Note: In this example I don’t take into account the curvature of the retina, the peripheral vision and the fact that the image we perceive is calculated from two separate lenses.
You might not realize it all the time, because the effect is fairly weak and we are used to it, but the eye as well as any optical lens can only focus on one point in space and what is in front of or behind that point gets blurred. The distance between the closest and farthest point that is in focus is called the depth of field. Technically speaking there is only one distance, that a lens can precisely focus on and the sharpness gradually decreases before and after that point. So actually the depth is the area where where the blur is imperceptible.
So why are there objects that are out of focus? Rays that hit the sensor of the camera get bent by the lens, so they may become focused. If all the light rays coming from a single point reach the lens in such an angle that they are bundled onto a single pixel of the image (sensor), this point is perfectly in focus. If those light rays meet somewhere in front or behind the sensor, a single point will not appear as one pixel, but rather a diffuse disc on your image, which is what causes the lens blur.
While you might think this effect is an imperfection, and we should get rid of it when we have the chance, it is one of the most important tools in photography. In CG of course we could turn it off entirely, but generally I would not recommend it, because it can make images more natural and help you focus on key elements of the picture.

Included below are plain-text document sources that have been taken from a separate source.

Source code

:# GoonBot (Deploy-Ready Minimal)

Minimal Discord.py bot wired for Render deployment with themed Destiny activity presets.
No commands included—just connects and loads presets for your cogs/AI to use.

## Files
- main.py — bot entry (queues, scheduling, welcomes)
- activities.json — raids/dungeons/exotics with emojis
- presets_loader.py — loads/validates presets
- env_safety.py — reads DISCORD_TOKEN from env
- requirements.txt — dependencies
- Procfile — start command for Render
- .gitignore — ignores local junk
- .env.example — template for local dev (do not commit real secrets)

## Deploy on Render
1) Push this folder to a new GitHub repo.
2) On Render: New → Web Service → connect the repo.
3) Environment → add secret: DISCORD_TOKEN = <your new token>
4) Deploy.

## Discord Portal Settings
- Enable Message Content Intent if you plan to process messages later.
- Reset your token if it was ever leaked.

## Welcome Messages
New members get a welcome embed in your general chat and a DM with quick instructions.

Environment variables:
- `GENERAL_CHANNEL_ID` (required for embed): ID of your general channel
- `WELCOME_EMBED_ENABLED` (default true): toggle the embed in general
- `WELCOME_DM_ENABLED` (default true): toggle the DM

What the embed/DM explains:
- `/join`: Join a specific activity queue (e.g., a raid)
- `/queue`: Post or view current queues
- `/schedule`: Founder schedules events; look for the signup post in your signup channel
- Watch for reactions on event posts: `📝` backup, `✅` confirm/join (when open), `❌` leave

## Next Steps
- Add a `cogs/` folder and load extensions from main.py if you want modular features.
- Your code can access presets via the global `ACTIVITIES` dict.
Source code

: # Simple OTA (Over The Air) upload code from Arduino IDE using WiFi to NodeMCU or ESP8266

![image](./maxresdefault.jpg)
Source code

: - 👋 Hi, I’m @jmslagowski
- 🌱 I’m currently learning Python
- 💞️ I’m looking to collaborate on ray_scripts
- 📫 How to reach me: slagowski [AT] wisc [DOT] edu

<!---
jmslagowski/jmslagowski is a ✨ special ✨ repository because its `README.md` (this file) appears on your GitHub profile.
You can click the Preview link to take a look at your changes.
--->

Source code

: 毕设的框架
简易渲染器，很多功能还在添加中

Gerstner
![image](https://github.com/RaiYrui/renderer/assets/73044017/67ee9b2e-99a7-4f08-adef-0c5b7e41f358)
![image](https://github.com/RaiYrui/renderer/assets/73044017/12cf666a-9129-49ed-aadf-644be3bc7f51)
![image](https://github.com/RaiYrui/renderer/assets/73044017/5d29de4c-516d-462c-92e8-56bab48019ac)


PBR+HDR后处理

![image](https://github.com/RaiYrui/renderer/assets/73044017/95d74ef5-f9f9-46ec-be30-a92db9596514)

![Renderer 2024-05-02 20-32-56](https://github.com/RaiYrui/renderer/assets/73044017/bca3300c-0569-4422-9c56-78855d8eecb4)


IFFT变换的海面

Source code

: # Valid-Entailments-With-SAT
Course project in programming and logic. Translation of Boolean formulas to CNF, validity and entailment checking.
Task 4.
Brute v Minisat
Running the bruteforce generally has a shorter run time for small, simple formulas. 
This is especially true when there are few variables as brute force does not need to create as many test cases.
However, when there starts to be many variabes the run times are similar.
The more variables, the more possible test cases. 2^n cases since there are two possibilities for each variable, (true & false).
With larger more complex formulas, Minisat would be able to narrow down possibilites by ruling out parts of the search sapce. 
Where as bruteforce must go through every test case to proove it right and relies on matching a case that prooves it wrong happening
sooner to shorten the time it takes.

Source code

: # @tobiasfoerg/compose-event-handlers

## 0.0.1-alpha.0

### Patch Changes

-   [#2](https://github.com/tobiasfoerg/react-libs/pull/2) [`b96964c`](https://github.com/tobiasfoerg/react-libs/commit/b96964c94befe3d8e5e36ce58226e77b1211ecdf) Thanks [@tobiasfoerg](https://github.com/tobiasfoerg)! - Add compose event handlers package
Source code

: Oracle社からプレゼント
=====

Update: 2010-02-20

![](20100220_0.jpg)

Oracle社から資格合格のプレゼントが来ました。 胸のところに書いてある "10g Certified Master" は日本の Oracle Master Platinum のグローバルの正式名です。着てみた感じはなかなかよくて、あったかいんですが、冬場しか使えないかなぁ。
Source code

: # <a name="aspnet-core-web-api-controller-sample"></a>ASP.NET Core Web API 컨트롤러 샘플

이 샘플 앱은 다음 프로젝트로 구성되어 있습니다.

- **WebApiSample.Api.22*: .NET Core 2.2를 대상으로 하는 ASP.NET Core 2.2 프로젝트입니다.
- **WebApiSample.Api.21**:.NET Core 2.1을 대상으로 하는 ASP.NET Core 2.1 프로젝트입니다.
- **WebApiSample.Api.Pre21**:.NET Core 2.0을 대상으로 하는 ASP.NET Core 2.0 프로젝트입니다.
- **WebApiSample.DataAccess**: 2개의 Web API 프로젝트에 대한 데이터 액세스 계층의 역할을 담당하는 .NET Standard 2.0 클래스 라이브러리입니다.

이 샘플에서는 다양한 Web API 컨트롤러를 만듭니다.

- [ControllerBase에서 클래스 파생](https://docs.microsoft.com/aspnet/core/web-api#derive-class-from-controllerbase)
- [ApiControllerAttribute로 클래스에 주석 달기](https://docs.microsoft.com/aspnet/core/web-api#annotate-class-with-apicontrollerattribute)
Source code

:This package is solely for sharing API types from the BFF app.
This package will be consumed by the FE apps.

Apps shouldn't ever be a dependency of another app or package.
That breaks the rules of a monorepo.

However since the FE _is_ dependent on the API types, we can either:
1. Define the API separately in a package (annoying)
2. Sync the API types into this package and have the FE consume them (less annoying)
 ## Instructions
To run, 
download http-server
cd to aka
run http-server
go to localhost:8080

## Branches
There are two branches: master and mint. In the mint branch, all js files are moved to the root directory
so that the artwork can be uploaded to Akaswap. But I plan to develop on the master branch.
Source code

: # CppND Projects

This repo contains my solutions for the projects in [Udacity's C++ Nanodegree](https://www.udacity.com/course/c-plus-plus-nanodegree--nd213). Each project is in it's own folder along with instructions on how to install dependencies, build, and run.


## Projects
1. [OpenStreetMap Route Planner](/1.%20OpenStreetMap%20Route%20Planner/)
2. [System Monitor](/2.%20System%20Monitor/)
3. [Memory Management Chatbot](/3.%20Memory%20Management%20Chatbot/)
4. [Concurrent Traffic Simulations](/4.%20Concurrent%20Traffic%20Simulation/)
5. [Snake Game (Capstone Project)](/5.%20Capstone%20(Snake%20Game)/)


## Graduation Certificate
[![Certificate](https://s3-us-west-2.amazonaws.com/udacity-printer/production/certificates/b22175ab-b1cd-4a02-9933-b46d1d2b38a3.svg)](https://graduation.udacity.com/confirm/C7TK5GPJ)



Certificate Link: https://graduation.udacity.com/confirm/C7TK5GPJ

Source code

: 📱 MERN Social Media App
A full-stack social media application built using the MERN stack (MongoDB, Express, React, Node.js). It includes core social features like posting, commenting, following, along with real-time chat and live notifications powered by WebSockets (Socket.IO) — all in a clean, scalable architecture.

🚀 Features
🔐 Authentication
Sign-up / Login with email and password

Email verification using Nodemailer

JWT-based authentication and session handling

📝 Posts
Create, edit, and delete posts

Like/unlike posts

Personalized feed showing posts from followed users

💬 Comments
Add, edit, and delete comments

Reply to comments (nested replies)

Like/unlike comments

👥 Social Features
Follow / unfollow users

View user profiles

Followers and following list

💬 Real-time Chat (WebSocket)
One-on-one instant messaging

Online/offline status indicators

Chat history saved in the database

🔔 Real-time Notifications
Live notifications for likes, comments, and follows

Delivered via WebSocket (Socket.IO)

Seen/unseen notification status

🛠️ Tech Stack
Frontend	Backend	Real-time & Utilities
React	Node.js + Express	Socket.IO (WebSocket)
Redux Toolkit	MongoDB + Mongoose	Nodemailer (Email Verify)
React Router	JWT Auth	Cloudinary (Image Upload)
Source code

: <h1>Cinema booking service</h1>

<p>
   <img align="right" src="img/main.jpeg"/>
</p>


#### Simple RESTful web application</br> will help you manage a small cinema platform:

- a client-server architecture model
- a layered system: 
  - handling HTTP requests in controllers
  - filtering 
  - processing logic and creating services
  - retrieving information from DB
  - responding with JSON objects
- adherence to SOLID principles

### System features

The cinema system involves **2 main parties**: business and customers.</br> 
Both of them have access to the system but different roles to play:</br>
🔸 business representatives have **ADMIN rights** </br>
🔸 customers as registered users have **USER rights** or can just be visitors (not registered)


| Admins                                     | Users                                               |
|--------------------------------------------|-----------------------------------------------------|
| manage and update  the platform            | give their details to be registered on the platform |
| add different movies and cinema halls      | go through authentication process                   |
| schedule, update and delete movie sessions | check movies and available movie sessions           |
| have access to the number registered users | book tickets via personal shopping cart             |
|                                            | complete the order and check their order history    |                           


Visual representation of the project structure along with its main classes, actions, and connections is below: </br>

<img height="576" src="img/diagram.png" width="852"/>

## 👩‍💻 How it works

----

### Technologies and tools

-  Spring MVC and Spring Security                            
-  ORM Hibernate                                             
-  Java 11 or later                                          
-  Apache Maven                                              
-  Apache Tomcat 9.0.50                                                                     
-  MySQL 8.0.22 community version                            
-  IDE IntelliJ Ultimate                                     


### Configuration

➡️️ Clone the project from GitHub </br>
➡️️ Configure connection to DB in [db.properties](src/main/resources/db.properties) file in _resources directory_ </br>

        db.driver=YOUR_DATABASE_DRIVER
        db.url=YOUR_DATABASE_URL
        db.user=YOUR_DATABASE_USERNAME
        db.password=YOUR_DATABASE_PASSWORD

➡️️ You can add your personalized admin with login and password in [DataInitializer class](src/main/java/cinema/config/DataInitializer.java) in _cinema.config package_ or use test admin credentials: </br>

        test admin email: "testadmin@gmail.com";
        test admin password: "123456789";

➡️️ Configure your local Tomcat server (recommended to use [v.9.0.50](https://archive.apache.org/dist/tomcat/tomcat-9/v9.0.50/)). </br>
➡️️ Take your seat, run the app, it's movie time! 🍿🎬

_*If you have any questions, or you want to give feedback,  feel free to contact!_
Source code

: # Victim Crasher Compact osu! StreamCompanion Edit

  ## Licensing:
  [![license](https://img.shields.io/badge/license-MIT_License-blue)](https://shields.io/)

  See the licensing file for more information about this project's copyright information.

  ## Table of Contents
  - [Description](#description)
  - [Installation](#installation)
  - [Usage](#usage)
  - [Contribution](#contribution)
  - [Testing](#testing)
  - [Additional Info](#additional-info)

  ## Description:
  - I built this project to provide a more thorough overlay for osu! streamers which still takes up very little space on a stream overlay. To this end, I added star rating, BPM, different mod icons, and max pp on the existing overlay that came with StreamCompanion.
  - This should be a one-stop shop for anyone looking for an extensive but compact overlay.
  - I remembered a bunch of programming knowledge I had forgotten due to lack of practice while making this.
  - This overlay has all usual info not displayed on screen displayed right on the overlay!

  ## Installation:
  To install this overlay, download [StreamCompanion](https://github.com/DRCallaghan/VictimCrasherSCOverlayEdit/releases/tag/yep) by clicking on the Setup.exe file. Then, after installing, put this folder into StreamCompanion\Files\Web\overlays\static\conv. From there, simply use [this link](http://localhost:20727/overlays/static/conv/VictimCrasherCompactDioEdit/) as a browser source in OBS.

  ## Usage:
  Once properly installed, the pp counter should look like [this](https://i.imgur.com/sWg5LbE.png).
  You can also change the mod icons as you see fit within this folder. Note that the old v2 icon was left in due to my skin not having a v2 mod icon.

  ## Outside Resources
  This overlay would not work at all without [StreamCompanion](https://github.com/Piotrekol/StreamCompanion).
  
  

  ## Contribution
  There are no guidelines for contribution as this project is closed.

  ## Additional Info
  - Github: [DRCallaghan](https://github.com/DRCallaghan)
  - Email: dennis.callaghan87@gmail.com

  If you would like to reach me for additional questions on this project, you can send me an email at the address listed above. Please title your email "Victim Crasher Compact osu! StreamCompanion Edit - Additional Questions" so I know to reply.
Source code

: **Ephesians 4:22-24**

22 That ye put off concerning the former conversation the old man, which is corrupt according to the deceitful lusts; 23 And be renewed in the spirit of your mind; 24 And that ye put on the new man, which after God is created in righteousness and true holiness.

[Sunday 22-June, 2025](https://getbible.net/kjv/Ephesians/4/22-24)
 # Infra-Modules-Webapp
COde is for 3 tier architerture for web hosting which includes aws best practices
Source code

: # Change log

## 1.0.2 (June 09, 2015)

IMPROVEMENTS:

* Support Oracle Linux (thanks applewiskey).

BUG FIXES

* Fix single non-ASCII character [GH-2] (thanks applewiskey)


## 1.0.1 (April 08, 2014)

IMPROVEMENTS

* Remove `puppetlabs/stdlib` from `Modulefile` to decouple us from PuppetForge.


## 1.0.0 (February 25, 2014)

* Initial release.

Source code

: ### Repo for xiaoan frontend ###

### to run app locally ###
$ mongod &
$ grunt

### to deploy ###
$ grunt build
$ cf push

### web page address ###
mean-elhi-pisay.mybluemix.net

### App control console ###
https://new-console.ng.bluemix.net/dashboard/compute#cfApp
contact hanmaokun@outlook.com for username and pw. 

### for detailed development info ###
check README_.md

The depth of field is dependent on the following factors:
Aperture
A narrow hole put in front of the lens allows less light rays to reach the sensor. So there are less rays hitting the lens at an angle and the remaining rays reaching the sensor are more parallel to each other, resulting in less diffusion. The hole is called an aperture and closing it actually widens the depth of field, but it also darkens the image, since less light can pass through it.
Distance and Zoom
How the distance widens the depth of field can be easily observed, if you hold your finger in front of your face and focus on it. The background will appear much more blurry than when you look out the window.
If you consider stepping away from the object you want to take an image of and zooming back in, the depth of field decreases again. These two effects can cancel each other out, so as long as your object is the same size on two different pictures, it will appear equally blurred, given that we used the same aperture in both shots. However, increasing the distance and zooming back in will cause an effect called background compression. So if you take two pictures with the same frame, one with a small focal length and one with a larger one, objects in the background will appear to be much closer to the objects in focus. Therefore the depth of field appears to be much more narrow, but if you isolate single objects, they will look equally blurred.
Chip size
In short: bigger sensor means more narrow depth of field. This rule derives from the rules above. If you want to project the same size image on two differently sized chips, you need to get closer or zoom in to do so for the larger sensor. Decreasing the distance and zooming in both decreases the depth of field. If you use two different cameras, with different size chips, and take two pictures from the same distance and with an equivalent focal distance, the image of the camera with the bigger sensor will have much more narrow depth of field.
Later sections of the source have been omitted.